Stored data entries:
===

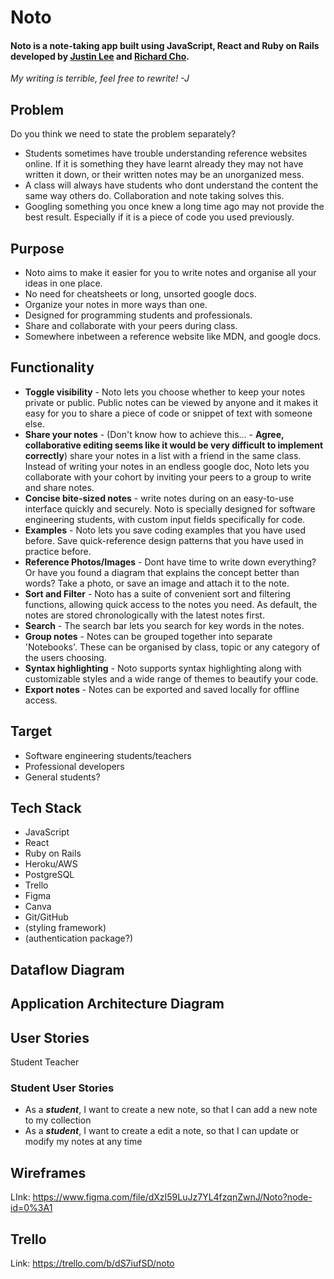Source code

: # Noto

#### Noto is a note-taking app built using JavaScript, React and Ruby on Rails developed by [Justin Lee](https://github.com/JLee-WD) and [Richard Cho](https://github.com/Ryuukishi/).

_My writing is terrible, feel free to rewrite! -J_

## Problem

Do you think we need to state the problem separately?

- Students sometimes have trouble understanding reference websites online. If it is something they have learnt already they may not have written it down, or their written notes may be an unorganized mess.
- A class will always have students who dont understand the content the same way others do. Collaboration and note taking solves this.
- Googling something you once knew a long time ago may not provide the best result. Especially if it is a piece of code you used previously.

## Purpose

- Noto aims to make it easier for you to write notes and organise all your ideas in one place.
- No need for cheatsheets or long, unsorted google docs.
- Organize your notes in more ways than one.
- Designed for programming students and professionals.
- Share and collaborate with your peers during class.
- Somewhere inbetween a reference website like MDN, and google docs.

## Functionality

- **Toggle visibility** - Noto lets you choose whether to keep your notes private or public. Public notes can be viewed by anyone and it makes it easy for you to share a piece of code or snippet of text with someone else.
- **Share your notes** - (Don't know how to achieve this... - **Agree, collaborative editing seems like it would be very difficult to implement correctly**) share your notes in a list with a friend in the same class. Instead of writing your notes in an endless google doc, Noto lets you collaborate with your cohort by inviting your peers to a group to write and share notes.
- **Concise bite-sized notes** - write notes during on an easy-to-use interface quickly and securely. Noto is specially designed for software engineering students, with custom input fields specifically for code.
- **Examples** - Noto lets you save coding examples that you have used before. Save quick-reference design patterns that you have used in practice before.
- **Reference Photos/Images** - Dont have time to write down everything? Or have you found a diagram that explains the concept better than words? Take a photo, or save an image and attach it to the note.
- **Sort and Filter** - Noto has a suite of convenient sort and filtering functions, allowing quick access to the notes you need. As default, the notes are stored chronologically with the latest notes first.
- **Search** - The search bar lets you search for key words in the notes.
- **Group notes** - Notes can be grouped together into separate 'Notebooks'. These can be organised by class, topic or any category of the users choosing.
- **Syntax highlighting** - Noto supports syntax highlighting along with customizable styles and a wide range of themes to beautify your code.
- **Export notes** - Notes can be exported and saved locally for offline access.

## Target

- Software engineering students/teachers
- Professional developers
- General students?

## Tech Stack

- JavaScript
- React
- Ruby on Rails
- Heroku/AWS
- PostgreSQL
- Trello
- Figma
- Canva
- Git/GitHub
- (styling framework)
- (authentication package?)

## Dataflow Diagram

## Application Architecture Diagram

## User Stories

Student
Teacher

### Student User Stories

- As a **_student_**, I want to create a new note, so that I can add a new note to my collection
- As a **_student_**, I want to create a edit a note, so that I can update or modify my notes at any time

## Wireframes

LInk: https://www.figma.com/file/dXzI59LuJz7YL4fzqnZwnJ/Noto?node-id=0%3A1

## Trello

Link: https://trello.com/b/dS7iufSD/noto
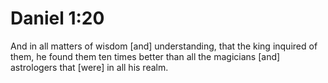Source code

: # Daniel 1:20

And in all matters of wisdom [and] understanding, that the king inquired of them, he found them ten times better than all the magicians [and] astrologers that [were] in all his realm.
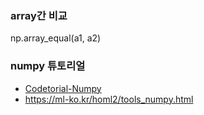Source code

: ### array간 비교
np.array_equal(a1, a2) 

### numpy 튜토리얼
* [Codetorial-Numpy](https://codetorial.net/numpy/index.html)
* https://ml-ko.kr/homl2/tools_numpy.html
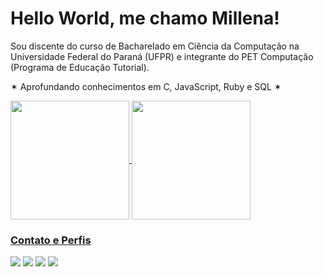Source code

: # Hello World, me chamo Millena!

Sou discente do curso de Bacharelado em Ciência da Computação na Universidade Federal do Paraná (UFPR) e integrante do PET Computação (Programa de Educação Tutorial).

✶  Aprofundando conhecimentos em C, JavaScript, Ruby e SQL ✶

<a href="https://git.io/streak-stats">
  <img height=190 align="center" src="http://github-readme-streak-stats.herokuapp.com?user=millenaSui&theme=omni&locale=pt_BR&date_format=M%20j%5B%2C%20Y%5D&card_width=450" 
</a>
<img height=190 align="center" src="https://github-readme-stats.vercel.app/api/top-langs/?username=millenaSui&layout=compact&theme=omni">

### Contato e Perfis
<div>
  <a href="https://www.linkedin.com/in/millena-costa-/" target="_blank"><img loading="lazy" src="https://img.shields.io/badge/-LinkedIn-c375a8?logo=linkedin&logoColor=white&style=for-the-badge" target="_blank"></a>
  <a href="https://www.hackerrank.com/profile/millena_sui" target="_blank"><img loading="lazy" src="https://img.shields.io/badge/-HackerRank-c1a342?logo=hackerrank&logoColor=white&style=for-the-badge" target="_blank"></a>
  <a href = "mailto:millena.sui@outlook.com"><img loading="lazy" src="https://img.shields.io/badge/Outlook-c375a8?style=for-the-badge&logo=microsoftoutlook&logoColor=white" target="_blank"></a>
  <a href="https://inf.ufpr.br/msc22/index.html" target="_blank"><img loading="lazy" src="https://img.shields.io/badge/-Personal Website-c1a342?logo=coderwall&logoColor=white&style=for-the-badge" target="_blank"></a>
</div>
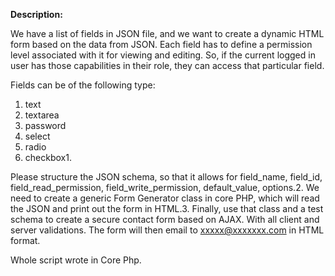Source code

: **Description:**

We have a list of fields in JSON file, and we want to create a dynamic HTML form
based on the data from JSON. Each field has to define a permission level associated
with it for viewing and editing.
So, if the current logged in user has those capabilities in their role, they can access
that particular field.


Fields can be of the following type:
1. text
2. textarea
3. password
4. select
5. radio
6. checkbox1.

Please structure the JSON schema, so that it allows for field_name, field_id,
field_read_permission, field_write_permission, default_value, options.2. We need to
create a generic Form Generator class in core PHP, which will read the JSON and
print out the form in HTML.3. Finally, use that class and a test schema to create a
secure contact form based on AJAX. With all client and server validations. The form
will then email to xxxxx@xxxxxxx.com in HTML format.

Whole script wrote in Core Php.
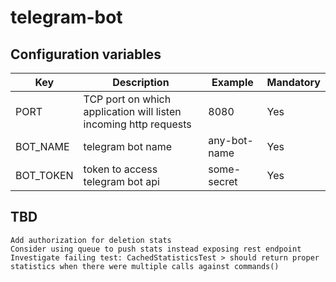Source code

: # telegram-bot

## Configuration variables
|Key|Description|Example|Mandatory|
|---|---|---|---|
|PORT|TCP port on which application will listen incoming http requests|8080|Yes
|BOT_NAME|telegram bot name|any-bot-name|Yes
|BOT_TOKEN|token to access telegram bot api|some-secret|Yes

## TBD
    Add authorization for deletion stats
    Consider using queue to push stats instead exposing rest endpoint
    Investigate failing test: CachedStatisticsTest > should return proper statistics when there were multiple calls against commands()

===

> **What is expected**:
Write the lines above out again exactly, excluding every picture.

> **Answer to this task**:
Source code

: # Noto

#### Noto is a note-taking app built using JavaScript, React and Ruby on Rails developed by [Justin Lee](https://github.com/JLee-WD) and [Richard Cho](https://github.com/Ryuukishi/).

_My writing is terrible, feel free to rewrite! -J_

## Problem

Do you think we need to state the problem separately?

- Students sometimes have trouble understanding reference websites online. If it is something they have learnt already they may not have written it down, or their written notes may be an unorganized mess.
- A class will always have students who dont understand the content the same way others do. Collaboration and note taking solves this.
- Googling something you once knew a long time ago may not provide the best result. Especially if it is a piece of code you used previously.

## Purpose

- Noto aims to make it easier for you to write notes and organise all your ideas in one place.
- No need for cheatsheets or long, unsorted google docs.
- Organize your notes in more ways than one.
- Designed for programming students and professionals.
- Share and collaborate with your peers during class.
- Somewhere inbetween a reference website like MDN, and google docs.

## Functionality

- **Toggle visibility** - Noto lets you choose whether to keep your notes private or public. Public notes can be viewed by anyone and it makes it easy for you to share a piece of code or snippet of text with someone else.
- **Share your notes** - (Don't know how to achieve this... - **Agree, collaborative editing seems like it would be very difficult to implement correctly**) share your notes in a list with a friend in the same class. Instead of writing your notes in an endless google doc, Noto lets you collaborate with your cohort by inviting your peers to a group to write and share notes.
- **Concise bite-sized notes** - write notes during on an easy-to-use interface quickly and securely. Noto is specially designed for software engineering students, with custom input fields specifically for code.
- **Examples** - Noto lets you save coding examples that you have used before. Save quick-reference design patterns that you have used in practice before.
- **Reference Photos/Images** - Dont have time to write down everything? Or have you found a diagram that explains the concept better than words? Take a photo, or save an image and attach it to the note.
- **Sort and Filter** - Noto has a suite of convenient sort and filtering functions, allowing quick access to the notes you need. As default, the notes are stored chronologically with the latest notes first.
- **Search** - The search bar lets you search for key words in the notes.
- **Group notes** - Notes can be grouped together into separate 'Notebooks'. These can be organised by class, topic or any category of the users choosing.
- **Syntax highlighting** - Noto supports syntax highlighting along with customizable styles and a wide range of themes to beautify your code.
- **Export notes** - Notes can be exported and saved locally for offline access.

## Target

- Software engineering students/teachers
- Professional developers
- General students?

## Tech Stack

- JavaScript
- React
- Ruby on Rails
- Heroku/AWS
- PostgreSQL
- Trello
- Figma
- Canva
- Git/GitHub
- (styling framework)
- (authentication package?)

## Dataflow Diagram

## Application Architecture Diagram

## User Stories

Student
Teacher

### Student User Stories

- As a **_student_**, I want to create a new note, so that I can add a new note to my collection
- As a **_student_**, I want to create a edit a note, so that I can update or modify my notes at any time

## Wireframes

LInk: https://www.figma.com/file/dXzI59LuJz7YL4fzqnZwnJ/Noto?node-id=0%3A1

## Trello

Link: https://trello.com/b/dS7iufSD/noto
Source code

: # Daniel 1:20

And in all matters of wisdom [and] understanding, that the king inquired of them, he found them ten times better than all the magicians [and] astrologers that [were] in all his realm.
Source code

: ### array간 비교
np.array_equal(a1, a2) 

### numpy 튜토리얼
* [Codetorial-Numpy](https://codetorial.net/numpy/index.html)
* https://ml-ko.kr/homl2/tools_numpy.html
Source code

: # Hello World, me chamo Millena!

Sou discente do curso de Bacharelado em Ciência da Computação na Universidade Federal do Paraná (UFPR) e integrante do PET Computação (Programa de Educação Tutorial).

✶  Aprofundando conhecimentos em C, JavaScript, Ruby e SQL ✶

<a href="https://git.io/streak-stats">
  <img height=190 align="center" src="http://github-readme-streak-stats.herokuapp.com?user=millenaSui&theme=omni&locale=pt_BR&date_format=M%20j%5B%2C%20Y%5D&card_width=450" 
</a>
<img height=190 align="center" src="https://github-readme-stats.vercel.app/api/top-langs/?username=millenaSui&layout=compact&theme=omni">

### Contato e Perfis
<div>
  <a href="https://www.linkedin.com/in/millena-costa-/" target="_blank"><img loading="lazy" src="https://img.shields.io/badge/-LinkedIn-c375a8?logo=linkedin&logoColor=white&style=for-the-badge" target="_blank"></a>
  <a href="https://www.hackerrank.com/profile/millena_sui" target="_blank"><img loading="lazy" src="https://img.shields.io/badge/-HackerRank-c1a342?logo=hackerrank&logoColor=white&style=for-the-badge" target="_blank"></a>
  <a href = "mailto:millena.sui@outlook.com"><img loading="lazy" src="https://img.shields.io/badge/Outlook-c375a8?style=for-the-badge&logo=microsoftoutlook&logoColor=white" target="_blank"></a>
  <a href="https://inf.ufpr.br/msc22/index.html" target="_blank"><img loading="lazy" src="https://img.shields.io/badge/-Personal Website-c1a342?logo=coderwall&logoColor=white&style=for-the-badge" target="_blank"></a>
</div>
Source code

: **Description:**

We have a list of fields in JSON file, and we want to create a dynamic HTML form
based on the data from JSON. Each field has to define a permission level associated
with it for viewing and editing.
So, if the current logged in user has those capabilities in their role, they can access
that particular field.


Fields can be of the following type:
1. text
2. textarea
3. password
4. select
5. radio
6. checkbox1.

Please structure the JSON schema, so that it allows for field_name, field_id,
field_read_permission, field_write_permission, default_value, options.2. We need to
create a generic Form Generator class in core PHP, which will read the JSON and
print out the form in HTML.3. Finally, use that class and a test schema to create a
secure contact form based on AJAX. With all client and server validations. The form
will then email to xxxxx@xxxxxxx.com in HTML format.

Whole script wrote in Core Php.
Source code

: # telegram-bot

## Configuration variables
|Key|Description|Example|Mandatory|
|---|---|---|---|
|PORT|TCP port on which application will listen incoming http requests|8080|Yes
|BOT_NAME|telegram bot name|any-bot-name|Yes
|BOT_TOKEN|token to access telegram bot api|some-secret|Yes

## TBD
    Add authorization for deletion stats
    Consider using queue to push stats instead exposing rest endpoint
    Investigate failing test: CachedStatisticsTest > should return proper statistics when there were multiple calls against commands()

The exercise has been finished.